Activity.
Filter the entries for lines with the word "delivered".

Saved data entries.
::::

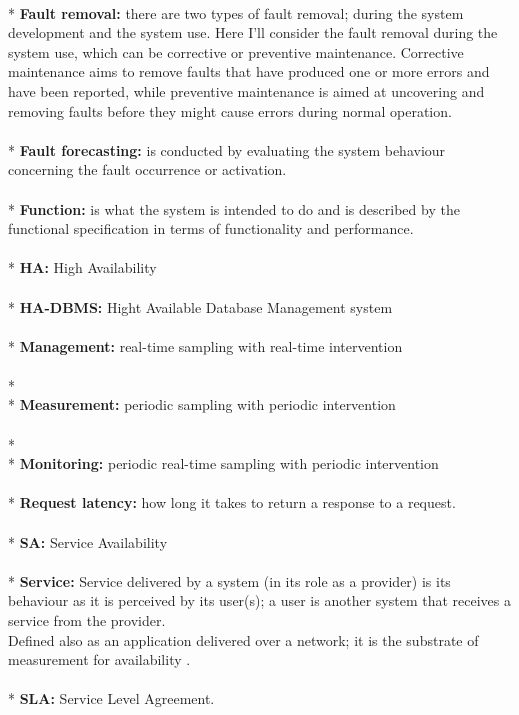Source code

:\documentclass[english]{tktltiki2}
\theoremstyle{definition}
\theoremstyle{remark}
\begin{document}
\\*
\textbf{Fault removal:} there are two types of fault removal; during the system development and the system use. Here I’ll consider the fault removal during the system use, which can be corrective or preventive maintenance. Corrective maintenance aims to remove faults that have produced one or more errors and have been reported, while preventive maintenance is aimed at uncovering and removing faults before they might cause errors during normal operation.\\
\\*
\textbf{Fault forecasting:} is conducted by evaluating the system behaviour concerning the fault occurrence or activation.\\
\\*
\textbf{Function:} is what the system is intended to do and is described
by the functional specification in terms of functionality and performance.\\
\\*
 \textbf{HA:} High Availability\\
\\*
\textbf{HA-DBMS:} Hight Available Database Management system\\
\\*
\textbf{Management:} real-time sampling with real-time intervention\\
\\*
\\*
\textbf{Measurement:} periodic sampling with periodic intervention\\
\\*
\\*
\textbf{Monitoring:} periodic real-time sampling with periodic intervention\\
\\*
\textbf{Request latency:} how long it takes to return a response to a request.\\
\\*
\textbf{SA:} Service Availability\\
\\*
\textbf{Service:} Service delivered by a system (in its role as a provider) is its behaviour as it is perceived by its user(s); a user is another system that receives a service from the provider.\\
Defined also as an application delivered over a network; it is the
substrate of measurement for availability \cite{AAMES}.\\
\\*
\textbf{SLA:} Service Level Agreement.\\
\end{document}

::::

Reply to the exercise.
\textbf{Service:} Service delivered by a system (in its role as a provider) is its behaviour as it is perceived by its user(s); a user is another system that receives a service from the provider.\\
Defined also as an application delivered over a network; it is the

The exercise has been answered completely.